:: Exercise ::
Each line in the listing below that contains "newtheorem" should be returned.

:: Material provided ::
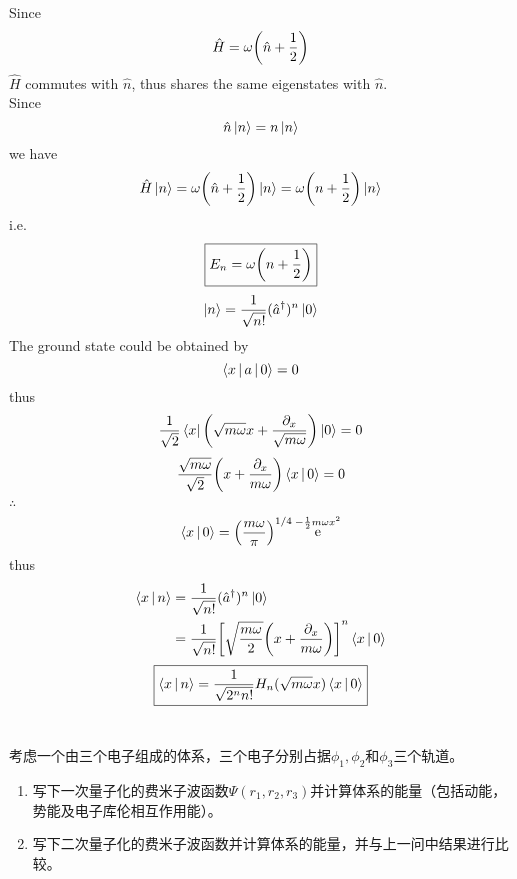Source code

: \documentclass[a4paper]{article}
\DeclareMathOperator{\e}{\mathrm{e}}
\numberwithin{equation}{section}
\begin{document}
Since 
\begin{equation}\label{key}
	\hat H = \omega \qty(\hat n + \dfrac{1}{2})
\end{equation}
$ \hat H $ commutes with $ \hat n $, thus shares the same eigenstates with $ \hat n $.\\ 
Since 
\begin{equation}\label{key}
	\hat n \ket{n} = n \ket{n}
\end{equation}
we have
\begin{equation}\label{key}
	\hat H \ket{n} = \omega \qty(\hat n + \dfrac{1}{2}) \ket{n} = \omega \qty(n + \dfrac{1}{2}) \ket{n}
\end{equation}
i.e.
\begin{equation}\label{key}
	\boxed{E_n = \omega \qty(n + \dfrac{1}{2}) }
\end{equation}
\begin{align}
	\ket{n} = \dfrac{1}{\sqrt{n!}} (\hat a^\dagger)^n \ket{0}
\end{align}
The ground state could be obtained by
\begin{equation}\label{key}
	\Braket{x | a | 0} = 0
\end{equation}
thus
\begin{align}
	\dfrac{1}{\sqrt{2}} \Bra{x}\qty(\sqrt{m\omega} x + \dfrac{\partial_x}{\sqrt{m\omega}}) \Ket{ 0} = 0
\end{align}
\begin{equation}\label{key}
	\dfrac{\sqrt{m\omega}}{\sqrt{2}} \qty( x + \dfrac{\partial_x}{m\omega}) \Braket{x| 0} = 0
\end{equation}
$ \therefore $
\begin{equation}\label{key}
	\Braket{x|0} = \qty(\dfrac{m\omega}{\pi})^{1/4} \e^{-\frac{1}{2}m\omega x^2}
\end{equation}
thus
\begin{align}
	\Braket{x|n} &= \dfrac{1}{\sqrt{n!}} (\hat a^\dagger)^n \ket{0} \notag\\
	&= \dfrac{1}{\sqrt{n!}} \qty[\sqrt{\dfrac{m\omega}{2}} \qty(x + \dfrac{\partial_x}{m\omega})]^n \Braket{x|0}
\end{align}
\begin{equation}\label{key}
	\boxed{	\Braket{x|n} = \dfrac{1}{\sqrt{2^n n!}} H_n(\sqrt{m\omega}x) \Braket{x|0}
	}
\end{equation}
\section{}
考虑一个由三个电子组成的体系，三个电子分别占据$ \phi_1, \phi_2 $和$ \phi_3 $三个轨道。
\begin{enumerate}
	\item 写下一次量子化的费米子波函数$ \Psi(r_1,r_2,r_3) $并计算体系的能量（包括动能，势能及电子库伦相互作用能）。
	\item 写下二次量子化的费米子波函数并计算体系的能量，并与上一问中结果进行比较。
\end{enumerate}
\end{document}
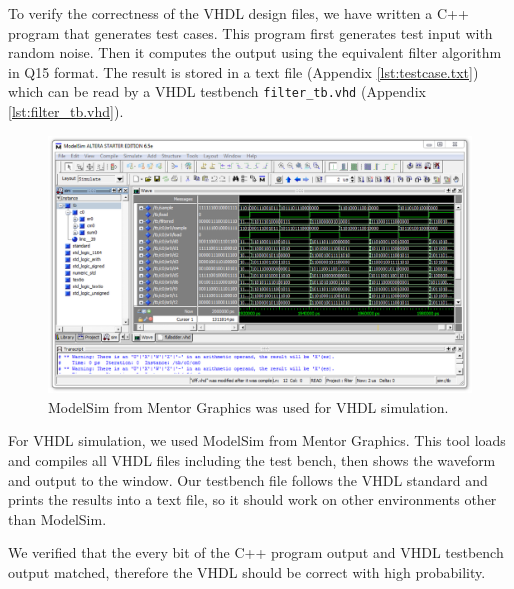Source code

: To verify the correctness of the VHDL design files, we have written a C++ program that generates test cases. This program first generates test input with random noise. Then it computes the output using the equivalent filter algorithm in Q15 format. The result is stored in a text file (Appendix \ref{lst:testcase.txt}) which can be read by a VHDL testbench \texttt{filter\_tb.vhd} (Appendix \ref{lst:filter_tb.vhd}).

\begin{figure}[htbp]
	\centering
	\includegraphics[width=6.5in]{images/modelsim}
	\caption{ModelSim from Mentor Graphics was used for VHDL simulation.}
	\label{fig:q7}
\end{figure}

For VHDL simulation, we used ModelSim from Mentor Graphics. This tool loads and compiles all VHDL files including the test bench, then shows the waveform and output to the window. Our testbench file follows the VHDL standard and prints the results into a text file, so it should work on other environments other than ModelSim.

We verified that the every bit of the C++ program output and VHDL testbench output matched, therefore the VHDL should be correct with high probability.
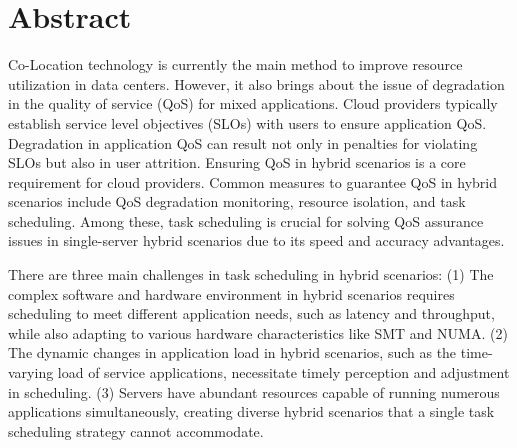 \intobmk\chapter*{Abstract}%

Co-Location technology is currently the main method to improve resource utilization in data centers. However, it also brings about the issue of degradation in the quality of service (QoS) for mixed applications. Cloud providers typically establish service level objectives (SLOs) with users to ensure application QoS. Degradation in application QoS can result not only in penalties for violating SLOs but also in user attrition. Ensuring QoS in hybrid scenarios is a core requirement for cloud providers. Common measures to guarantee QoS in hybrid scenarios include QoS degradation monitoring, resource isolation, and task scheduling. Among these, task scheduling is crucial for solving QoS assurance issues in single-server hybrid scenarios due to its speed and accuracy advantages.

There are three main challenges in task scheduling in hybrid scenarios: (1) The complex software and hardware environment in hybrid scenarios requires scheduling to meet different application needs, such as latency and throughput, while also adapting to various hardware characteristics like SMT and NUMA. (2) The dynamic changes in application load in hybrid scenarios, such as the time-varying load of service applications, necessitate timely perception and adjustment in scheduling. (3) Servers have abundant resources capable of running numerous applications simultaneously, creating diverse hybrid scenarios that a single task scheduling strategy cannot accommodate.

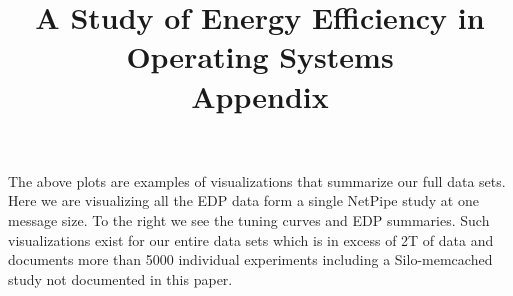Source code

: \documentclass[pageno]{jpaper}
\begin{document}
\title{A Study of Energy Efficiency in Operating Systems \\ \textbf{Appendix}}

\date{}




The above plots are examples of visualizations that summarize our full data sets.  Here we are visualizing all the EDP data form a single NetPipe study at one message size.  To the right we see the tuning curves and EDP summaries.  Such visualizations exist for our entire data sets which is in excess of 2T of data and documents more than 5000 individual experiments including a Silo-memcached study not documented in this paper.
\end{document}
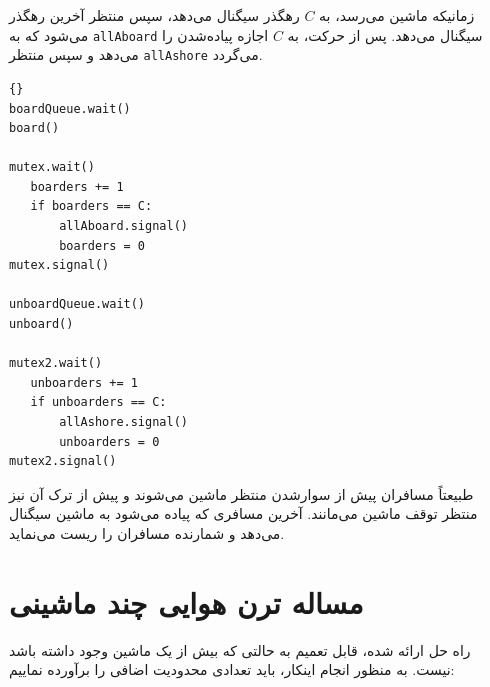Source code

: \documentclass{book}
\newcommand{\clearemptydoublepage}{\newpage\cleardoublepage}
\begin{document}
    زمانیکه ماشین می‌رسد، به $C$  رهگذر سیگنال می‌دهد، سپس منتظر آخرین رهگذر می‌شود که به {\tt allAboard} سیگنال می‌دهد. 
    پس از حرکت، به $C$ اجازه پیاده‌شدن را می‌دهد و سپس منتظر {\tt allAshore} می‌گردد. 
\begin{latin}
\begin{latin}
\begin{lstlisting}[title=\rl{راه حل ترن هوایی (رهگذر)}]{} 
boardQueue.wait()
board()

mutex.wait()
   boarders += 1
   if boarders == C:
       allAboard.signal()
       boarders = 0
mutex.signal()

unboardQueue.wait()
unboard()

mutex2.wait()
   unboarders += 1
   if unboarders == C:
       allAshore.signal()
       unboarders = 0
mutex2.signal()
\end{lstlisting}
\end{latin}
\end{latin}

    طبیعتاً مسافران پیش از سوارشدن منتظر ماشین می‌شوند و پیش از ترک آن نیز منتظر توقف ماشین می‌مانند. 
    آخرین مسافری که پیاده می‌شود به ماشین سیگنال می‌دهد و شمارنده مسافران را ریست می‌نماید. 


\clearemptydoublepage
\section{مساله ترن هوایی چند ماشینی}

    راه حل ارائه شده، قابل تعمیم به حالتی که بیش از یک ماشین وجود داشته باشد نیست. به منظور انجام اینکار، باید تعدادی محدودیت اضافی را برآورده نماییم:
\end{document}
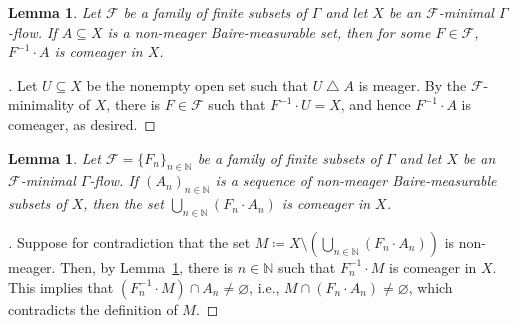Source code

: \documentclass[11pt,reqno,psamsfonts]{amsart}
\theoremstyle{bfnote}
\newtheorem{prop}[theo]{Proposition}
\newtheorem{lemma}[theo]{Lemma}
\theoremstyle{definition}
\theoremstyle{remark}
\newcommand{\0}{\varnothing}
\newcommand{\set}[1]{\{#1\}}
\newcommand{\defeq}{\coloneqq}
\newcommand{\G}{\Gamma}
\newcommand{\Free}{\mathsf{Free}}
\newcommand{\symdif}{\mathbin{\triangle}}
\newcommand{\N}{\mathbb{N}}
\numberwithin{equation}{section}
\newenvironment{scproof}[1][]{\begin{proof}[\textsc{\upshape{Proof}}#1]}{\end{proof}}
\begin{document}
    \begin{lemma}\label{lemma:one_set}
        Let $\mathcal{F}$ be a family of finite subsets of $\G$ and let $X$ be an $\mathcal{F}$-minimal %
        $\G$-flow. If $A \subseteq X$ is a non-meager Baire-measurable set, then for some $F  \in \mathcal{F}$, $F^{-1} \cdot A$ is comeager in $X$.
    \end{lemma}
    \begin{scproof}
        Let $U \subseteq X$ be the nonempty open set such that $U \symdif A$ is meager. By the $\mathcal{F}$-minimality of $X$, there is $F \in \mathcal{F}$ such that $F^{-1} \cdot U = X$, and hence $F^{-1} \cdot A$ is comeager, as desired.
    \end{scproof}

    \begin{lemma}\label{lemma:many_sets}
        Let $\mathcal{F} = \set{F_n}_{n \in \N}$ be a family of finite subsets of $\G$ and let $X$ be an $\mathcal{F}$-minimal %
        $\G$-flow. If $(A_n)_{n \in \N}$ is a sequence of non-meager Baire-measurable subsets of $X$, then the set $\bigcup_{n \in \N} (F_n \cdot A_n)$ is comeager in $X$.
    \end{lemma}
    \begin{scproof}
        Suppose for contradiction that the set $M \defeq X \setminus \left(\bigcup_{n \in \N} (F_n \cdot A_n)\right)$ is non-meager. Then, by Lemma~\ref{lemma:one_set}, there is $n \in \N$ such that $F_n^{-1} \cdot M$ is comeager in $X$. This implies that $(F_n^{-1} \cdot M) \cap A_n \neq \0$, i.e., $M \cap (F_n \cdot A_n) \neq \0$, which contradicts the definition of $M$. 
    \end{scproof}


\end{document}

:: Final answer ::
\newtheorem{prop}[theo]{Proposition}
\newtheorem{lemma}[theo]{Lemma}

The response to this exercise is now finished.